#### [PROBLEM DESCRIPTION]
In the data below, find every line with the word "previous" and copy it.

Data entries
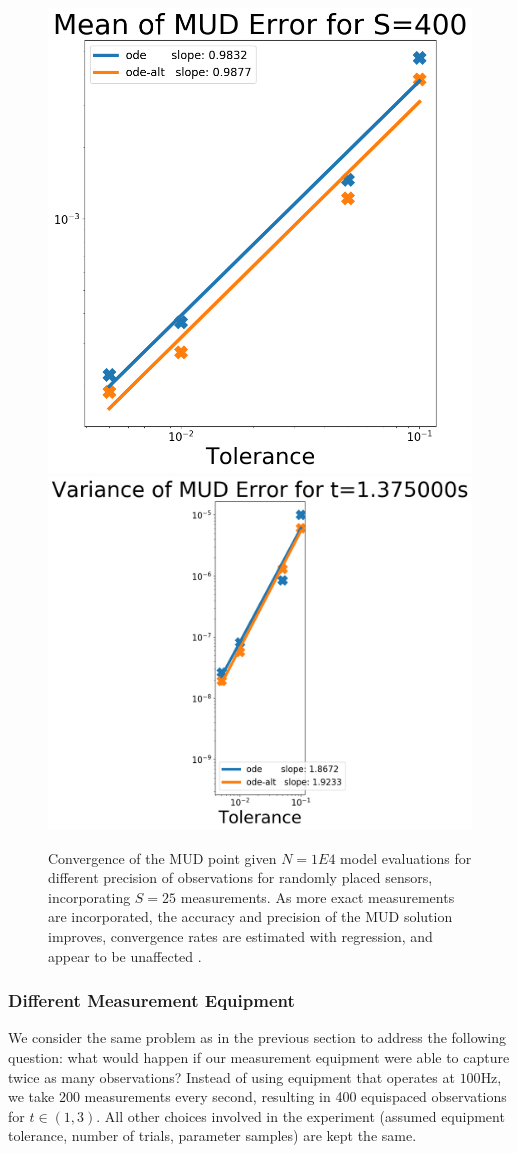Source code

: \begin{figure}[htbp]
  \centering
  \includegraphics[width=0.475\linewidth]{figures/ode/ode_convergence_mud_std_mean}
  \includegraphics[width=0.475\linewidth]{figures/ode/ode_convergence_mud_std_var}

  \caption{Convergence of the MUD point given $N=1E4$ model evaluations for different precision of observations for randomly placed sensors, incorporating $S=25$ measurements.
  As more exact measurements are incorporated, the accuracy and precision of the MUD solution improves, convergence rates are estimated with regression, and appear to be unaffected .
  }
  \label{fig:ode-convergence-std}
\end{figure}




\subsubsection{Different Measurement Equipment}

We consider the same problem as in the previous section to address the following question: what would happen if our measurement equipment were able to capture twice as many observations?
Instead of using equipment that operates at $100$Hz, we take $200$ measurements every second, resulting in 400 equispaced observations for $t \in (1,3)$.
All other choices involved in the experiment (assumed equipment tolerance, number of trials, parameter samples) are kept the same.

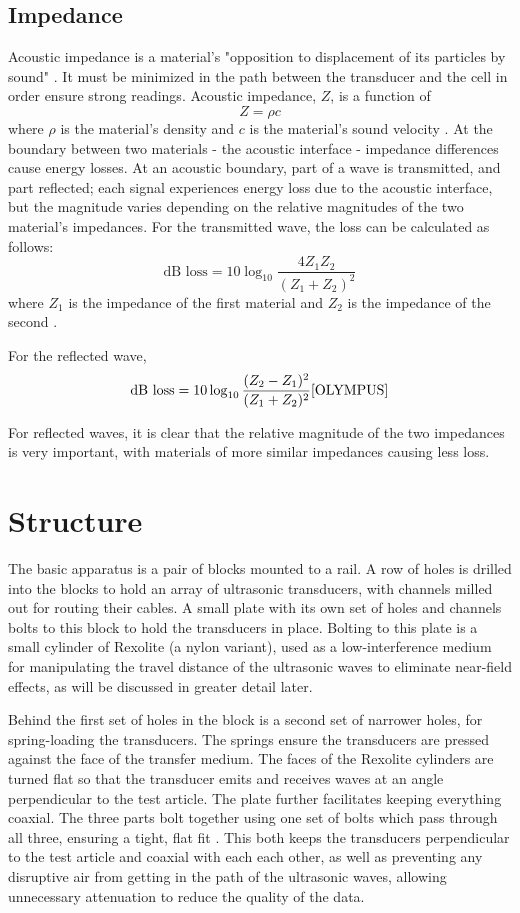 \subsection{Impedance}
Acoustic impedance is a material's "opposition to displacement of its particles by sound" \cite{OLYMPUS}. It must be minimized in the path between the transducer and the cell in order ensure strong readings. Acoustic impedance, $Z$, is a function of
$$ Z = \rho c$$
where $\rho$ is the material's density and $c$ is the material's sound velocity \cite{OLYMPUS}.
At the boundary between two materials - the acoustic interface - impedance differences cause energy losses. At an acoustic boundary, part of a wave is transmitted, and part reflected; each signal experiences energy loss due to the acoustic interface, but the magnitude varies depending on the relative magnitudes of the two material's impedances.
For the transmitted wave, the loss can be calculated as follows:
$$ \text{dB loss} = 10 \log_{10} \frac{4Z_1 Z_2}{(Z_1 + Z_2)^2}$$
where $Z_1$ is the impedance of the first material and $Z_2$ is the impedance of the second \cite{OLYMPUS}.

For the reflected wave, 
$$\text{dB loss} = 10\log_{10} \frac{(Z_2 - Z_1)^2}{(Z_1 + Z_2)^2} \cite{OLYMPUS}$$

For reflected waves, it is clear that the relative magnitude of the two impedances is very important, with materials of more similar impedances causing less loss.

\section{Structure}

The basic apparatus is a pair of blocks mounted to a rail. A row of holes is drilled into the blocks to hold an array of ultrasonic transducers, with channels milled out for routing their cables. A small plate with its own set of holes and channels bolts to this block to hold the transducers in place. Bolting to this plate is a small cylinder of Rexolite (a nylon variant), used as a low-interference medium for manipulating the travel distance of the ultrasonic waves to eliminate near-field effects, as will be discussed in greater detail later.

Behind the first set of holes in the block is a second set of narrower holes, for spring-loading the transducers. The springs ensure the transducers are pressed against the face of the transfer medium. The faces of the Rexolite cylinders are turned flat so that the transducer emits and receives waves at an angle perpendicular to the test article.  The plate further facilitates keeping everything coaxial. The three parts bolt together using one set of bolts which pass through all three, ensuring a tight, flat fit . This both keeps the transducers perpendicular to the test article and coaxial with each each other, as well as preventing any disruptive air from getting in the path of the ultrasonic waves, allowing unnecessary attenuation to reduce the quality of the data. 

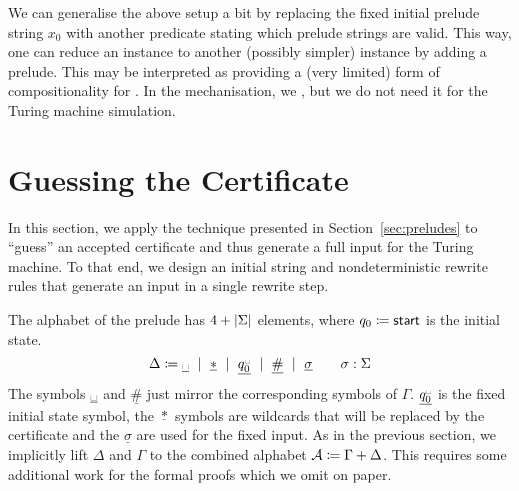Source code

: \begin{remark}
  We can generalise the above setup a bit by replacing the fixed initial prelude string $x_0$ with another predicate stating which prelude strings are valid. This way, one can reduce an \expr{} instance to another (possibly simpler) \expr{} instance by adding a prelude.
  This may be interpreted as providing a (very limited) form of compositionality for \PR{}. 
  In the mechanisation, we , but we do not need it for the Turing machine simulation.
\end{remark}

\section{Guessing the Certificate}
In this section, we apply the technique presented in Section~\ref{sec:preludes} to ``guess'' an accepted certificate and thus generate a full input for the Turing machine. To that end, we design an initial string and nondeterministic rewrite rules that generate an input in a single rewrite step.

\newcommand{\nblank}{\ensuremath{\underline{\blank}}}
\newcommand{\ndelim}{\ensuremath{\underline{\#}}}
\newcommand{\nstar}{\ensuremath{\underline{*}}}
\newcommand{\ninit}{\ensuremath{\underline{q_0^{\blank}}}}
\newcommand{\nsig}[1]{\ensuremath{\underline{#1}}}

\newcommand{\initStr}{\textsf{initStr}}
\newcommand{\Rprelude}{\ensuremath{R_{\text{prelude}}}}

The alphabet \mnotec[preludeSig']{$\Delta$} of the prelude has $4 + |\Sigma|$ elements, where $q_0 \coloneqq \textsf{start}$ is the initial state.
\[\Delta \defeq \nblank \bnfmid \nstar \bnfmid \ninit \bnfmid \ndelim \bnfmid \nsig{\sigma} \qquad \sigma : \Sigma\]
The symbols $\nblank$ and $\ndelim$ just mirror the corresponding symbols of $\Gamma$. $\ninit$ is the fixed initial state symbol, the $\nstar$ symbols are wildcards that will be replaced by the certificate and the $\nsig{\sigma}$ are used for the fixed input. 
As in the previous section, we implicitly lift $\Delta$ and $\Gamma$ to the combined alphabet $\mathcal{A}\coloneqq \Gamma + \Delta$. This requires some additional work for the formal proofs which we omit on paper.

#### [SOLUTION TO THIS TASK]
We consider the same problem as in the previous section to address the following question: what would happen if our measurement equipment were able to capture twice as many observations?
As in the previous section, we implicitly lift $\Delta$ and $\Gamma$ to the combined alphabet $\mathcal{A}\coloneqq \Gamma + \Delta$. This requires some additional work for the formal proofs which we omit on paper.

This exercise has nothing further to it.